What you will do:
Could you please retype all of the entries exactly as they appear?

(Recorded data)
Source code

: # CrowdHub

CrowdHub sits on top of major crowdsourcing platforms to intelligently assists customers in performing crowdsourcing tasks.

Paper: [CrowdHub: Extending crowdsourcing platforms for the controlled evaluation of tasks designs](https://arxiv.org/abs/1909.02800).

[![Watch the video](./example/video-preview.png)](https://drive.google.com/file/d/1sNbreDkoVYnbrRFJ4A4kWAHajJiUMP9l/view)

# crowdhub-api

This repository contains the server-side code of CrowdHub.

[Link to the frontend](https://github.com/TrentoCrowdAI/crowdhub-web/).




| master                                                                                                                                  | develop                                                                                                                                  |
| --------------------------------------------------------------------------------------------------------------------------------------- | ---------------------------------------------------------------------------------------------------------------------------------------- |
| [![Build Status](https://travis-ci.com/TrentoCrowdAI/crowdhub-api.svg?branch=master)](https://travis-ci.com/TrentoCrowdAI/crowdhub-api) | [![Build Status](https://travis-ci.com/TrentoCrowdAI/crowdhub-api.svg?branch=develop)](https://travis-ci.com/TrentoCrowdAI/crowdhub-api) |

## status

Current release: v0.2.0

Exercise answer:
Source code

: # CrowdHub

CrowdHub sits on top of major crowdsourcing platforms to intelligently assists customers in performing crowdsourcing tasks.

Paper: [CrowdHub: Extending crowdsourcing platforms for the controlled evaluation of tasks designs](https://arxiv.org/abs/1909.02800).

[![Watch the video](./example/video-preview.png)](https://drive.google.com/file/d/1sNbreDkoVYnbrRFJ4A4kWAHajJiUMP9l/view)

# crowdhub-api

This repository contains the server-side code of CrowdHub.

[Link to the frontend](https://github.com/TrentoCrowdAI/crowdhub-web/).




| master                                                                                                                                  | develop                                                                                                                                  |
| --------------------------------------------------------------------------------------------------------------------------------------- | ---------------------------------------------------------------------------------------------------------------------------------------- |
| [![Build Status](https://travis-ci.com/TrentoCrowdAI/crowdhub-api.svg?branch=master)](https://travis-ci.com/TrentoCrowdAI/crowdhub-api) | [![Build Status](https://travis-ci.com/TrentoCrowdAI/crowdhub-api.svg?branch=develop)](https://travis-ci.com/TrentoCrowdAI/crowdhub-api) |

## status

Current release: v0.2.0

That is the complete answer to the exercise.